--- Task brief ---
Although pictures appear in the entries below, leave them out and print exactly the lines from the first line through the line containing "- Blueprint VS Code Extension".

--- Records shown ---
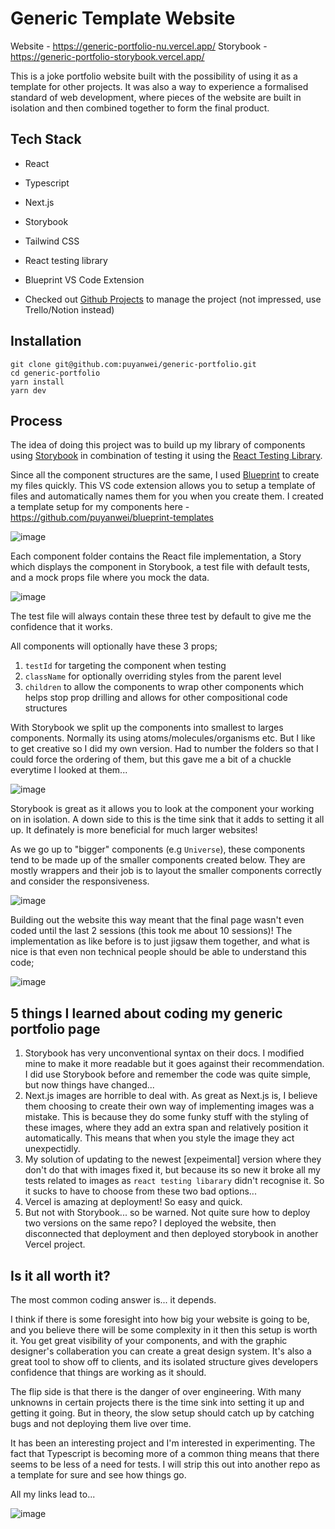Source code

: # Generic Template Website

Website - https://generic-portfolio-nu.vercel.app/
Storybook - https://generic-portfolio-storybook.vercel.app/

This is a joke portfolio website built with the possibility of using it as a template for other projects. It was also a way to experience a formalised standard of web development, where pieces of the website are built in isolation and then combined together to form the final product.

## Tech Stack
- React
- Typescript
- Next.js
- Storybook
- Tailwind CSS
- React testing library
- Blueprint VS Code Extension

- Checked out [Github Projects](https://docs.github.com/en/issues/organizing-your-work-with-project-boards/managing-project-boards/about-project-boards) to manage the project (not impressed, use Trello/Notion instead)

## Installation
```
git clone git@github.com:puyanwei/generic-portfolio.git
cd generic-portfolio
yarn install
yarn dev
```

## Process

The idea of doing this project was to build up my library of components using [Storybook](https://storybook.js.org/) in combination of testing it using the [React Testing Library](https://testing-library.com/docs/react-testing-library/intro/).

Since all the component structures are the same, I used [Blueprint](https://marketplace.visualstudio.com/items?itemName=teamchilla.blueprint) to create my files quickly. This VS code extension allows you to setup a template of files and automatically names them for you when you create them. I created a template setup for my components here - https://github.com/puyanwei/blueprint-templates

![image](https://user-images.githubusercontent.com/14803518/188266184-d588a9de-2ca3-4681-affa-0eadecf606b6.png)

Each component folder contains the React file implementation, a Story which displays the component in Storybook, a test file with default tests, and a mock props file where you mock the data.

![image](https://user-images.githubusercontent.com/14803518/188266222-f212664d-c1eb-4d2e-8f88-370c16ca925a.png)

The test file will always contain these three test by default to give me the confidence that it works. 

All components will optionally have these 3 props; 
1. `testId` for targeting the component when testing 
2. `className` for optionally overriding styles from the parent level
3. `children` to allow the components to wrap other components which helps stop prop drilling and allows for other compositional code structures

With Storybook we split up the components into smallest to larges components. Normally its using atoms/molecules/organisms etc. But I like to get creative so I did my own version. Had to number the folders so that I could force the ordering of them, but this gave me a bit of a chuckle everytime I looked at them...

![image](https://user-images.githubusercontent.com/14803518/188266029-436364b7-5fcc-45b5-b0f6-eea3cfa73fb7.png)

Storybook is great as it allows you to look at the component your working on in isolation. A down side to this is the time sink that it adds to setting it all up. It definately is more beneficial for much larger websites!

As we go up to "bigger" components (e.g `Universe`), these components tend to be made up of the smaller components created below. They are mostly wrappers and their job is to layout the smaller components correctly and consider the responsiveness.

![image](https://user-images.githubusercontent.com/14803518/188265424-e7ff7a03-db3e-4474-99f2-fae0ae25df2b.png)

Building out the website this way meant that the final page wasn't even coded until the last 2 sessions (this took me about 10 sessions)! The implementation as like before is to just jigsaw them together, and what is nice is that even non technical people should be able to understand this code;

![image](https://user-images.githubusercontent.com/14803518/188265671-1a912c60-b49e-4eed-8114-c079eda56f09.png)

## 5 things I learned about coding my generic portfolio page

1. Storybook has very unconventional syntax on their docs. I modified mine to make it more readable but it goes against their recommendation. I did use Storybook before and remember the code was quite simple, but now things have changed...
2. Next.js images are horrible to deal with. As great as Next.js is, I believe them choosing to create their own way of implementing images was a mistake. This is because they do some funky stuff with the styling of these images, where they add an extra span and relatively position it automatically. This means that when you style the image they act unexpectidly.
3. My solution of updating to the newest [expeimental] version where they don't do that with images fixed it, but because its so new it broke all my tests related to images as `react testing libarary` didn't recognise it. So it sucks to have to choose from these two bad options...
4. Vercel is amazing at deployment! So easy and quick.
5. But not with Storybook... so be warned. Not quite sure how to deploy two versions on the same repo? I deployed the website, then disconnected that deployment and then deployed storybook in another Vercel project.

## Is it all worth it?

The most common coding answer is... it depends.

I think if there is some foresight into how big your website is going to be, and you believe there will be some complexity in it then this setup is worth it. You get great visibility of your components, and with the graphic designer's collaberation you can create a great design system. It's also a great tool to show off to clients, and its isolated structure gives developers confidence that things are working as it should.

The flip side is that there is the danger of over engineering. With many unknowns in certain projects there is the time sink into setting it up and getting it going. But in theory, the slow setup should  catch up by catching bugs and not deploying them live over time.

It has been an interesting project and I'm interested in experimenting. The fact that Typescript is becoming more of a common thing means that there seems to be less of a need for tests. I will strip this out into another repo as a template for sure and see how things go.

All my links lead to...

![image](https://user-images.githubusercontent.com/14803518/188266930-bfa85629-e774-4b27-82d3-e4c778729ba8.png)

--- Task answer ---
Source code

: # Generic Template Website

Website - https://generic-portfolio-nu.vercel.app/
Storybook - https://generic-portfolio-storybook.vercel.app/

This is a joke portfolio website built with the possibility of using it as a template for other projects. It was also a way to experience a formalised standard of web development, where pieces of the website are built in isolation and then combined together to form the final product.

## Tech Stack
- React
- Typescript
- Next.js
- Storybook
- Tailwind CSS
- React testing library
- Blueprint VS Code Extension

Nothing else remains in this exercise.